An der Nordseite des Noah-Turm sehen wir Tubal-Kain. Emil Wachter schreibt dazu: »Tubal-Kain, der Kain tötete.« Im Buch Genesis wird nichts dergleichen berichtet, auch nicht in anderen biblischen Überlieferungen. Wir wissen, dass Kain durch das Kains-Mal davor geschützt sein sollte, umgebracht zu werden. Der Mörder hat so einen gewissen Schutz genossen, vor allem vor der Blutrache, bei der sich die Zahlen der Opfer immer weiter hochschaukelte. Doch auch er findet einen gewaltsamen Tod durch einen seiner Nachkommen. In einer jüdischen Legende werden wir fündig: »Die jüdische Aggadah lehrt, dass Lamech im Verlauf seines Lebens blind wurde und ihn sein Sohn Tubal-Kain bei Bedarf herumführte. Eines Tages gingen die Beiden auf die Jagd und Tubal-Kain sah von Weitem ein Tier, was erlegt werden sollte. Allerdings handelte es sich um kein Tier, sondern es war Kain. Fälschlicherweise sagte Tubal-Kain seinem Vater, er könne den Pfeil abschießen und das Tier erlegen. Lamech schoss und tötete Kain. Als Lamech den tödlichen Irrtum bemerkte, begann er vor Trauer um Kain wild mit den Armen zu fuchteln und irgendwie kam dabei auch noch sein Sohn Tubal-Kain zu Tode.
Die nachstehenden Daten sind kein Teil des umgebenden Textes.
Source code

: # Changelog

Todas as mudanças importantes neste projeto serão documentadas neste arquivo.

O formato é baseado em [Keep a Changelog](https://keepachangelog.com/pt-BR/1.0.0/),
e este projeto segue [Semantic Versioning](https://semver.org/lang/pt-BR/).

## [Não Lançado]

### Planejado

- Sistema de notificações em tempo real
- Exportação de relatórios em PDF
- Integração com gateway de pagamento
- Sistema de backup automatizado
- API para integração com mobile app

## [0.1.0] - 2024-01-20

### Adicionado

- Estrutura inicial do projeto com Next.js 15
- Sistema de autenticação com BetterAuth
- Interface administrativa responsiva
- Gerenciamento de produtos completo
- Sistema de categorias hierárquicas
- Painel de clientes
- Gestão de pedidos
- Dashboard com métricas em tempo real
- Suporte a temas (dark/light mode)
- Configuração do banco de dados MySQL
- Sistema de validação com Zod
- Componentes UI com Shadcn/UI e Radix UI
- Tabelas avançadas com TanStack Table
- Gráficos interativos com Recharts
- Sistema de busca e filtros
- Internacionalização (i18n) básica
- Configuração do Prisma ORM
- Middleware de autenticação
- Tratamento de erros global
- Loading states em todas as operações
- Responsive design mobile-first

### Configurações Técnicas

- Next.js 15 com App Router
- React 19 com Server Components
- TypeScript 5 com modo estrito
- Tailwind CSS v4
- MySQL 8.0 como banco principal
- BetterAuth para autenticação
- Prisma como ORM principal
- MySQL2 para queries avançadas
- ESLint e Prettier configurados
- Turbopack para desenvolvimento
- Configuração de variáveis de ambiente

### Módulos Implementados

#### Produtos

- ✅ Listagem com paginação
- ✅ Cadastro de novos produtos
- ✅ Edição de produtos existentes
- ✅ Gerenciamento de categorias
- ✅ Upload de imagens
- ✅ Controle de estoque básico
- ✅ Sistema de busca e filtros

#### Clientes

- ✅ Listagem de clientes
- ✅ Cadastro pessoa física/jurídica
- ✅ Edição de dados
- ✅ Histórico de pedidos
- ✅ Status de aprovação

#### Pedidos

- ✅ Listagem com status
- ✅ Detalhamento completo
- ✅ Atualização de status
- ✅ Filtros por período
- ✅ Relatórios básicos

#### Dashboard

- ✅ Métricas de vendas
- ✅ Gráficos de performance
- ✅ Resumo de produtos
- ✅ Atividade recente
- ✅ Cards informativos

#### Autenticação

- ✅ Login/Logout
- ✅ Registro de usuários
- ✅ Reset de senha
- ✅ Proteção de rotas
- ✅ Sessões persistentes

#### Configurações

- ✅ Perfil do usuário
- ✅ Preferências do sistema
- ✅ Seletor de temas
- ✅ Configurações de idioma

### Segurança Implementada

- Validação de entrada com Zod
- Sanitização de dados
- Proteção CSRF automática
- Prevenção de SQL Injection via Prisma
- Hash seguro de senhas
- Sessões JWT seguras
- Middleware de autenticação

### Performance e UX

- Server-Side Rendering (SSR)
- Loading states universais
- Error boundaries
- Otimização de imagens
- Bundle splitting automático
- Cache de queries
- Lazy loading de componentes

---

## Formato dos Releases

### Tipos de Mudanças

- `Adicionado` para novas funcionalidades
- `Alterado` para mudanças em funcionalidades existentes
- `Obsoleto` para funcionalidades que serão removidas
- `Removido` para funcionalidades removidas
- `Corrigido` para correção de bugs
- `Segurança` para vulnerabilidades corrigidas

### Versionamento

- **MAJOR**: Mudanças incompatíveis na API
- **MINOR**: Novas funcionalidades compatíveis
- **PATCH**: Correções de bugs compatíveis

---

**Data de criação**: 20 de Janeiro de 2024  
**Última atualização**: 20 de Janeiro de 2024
Nach den tragischen Ereignissen weigerten sich Ada und Zilla, die Ehefrauen von Lamech weiterhin mit ihm zusammenzuleben, doch Lamech bestand darauf, dass alles nur ein Irrtum war und er niemanden hatte töten wollen, anders wie sein Vorfahr Kain, der Abel absichtlich erschlagen hat.« Diese Legende setzt die gewaltsame Geschichte des Brüderpaares Kain und Abel fort, sie ist nicht weniger grausam, die Familienmitglieder sind sich gegenseitig eine tödliche Gefahr.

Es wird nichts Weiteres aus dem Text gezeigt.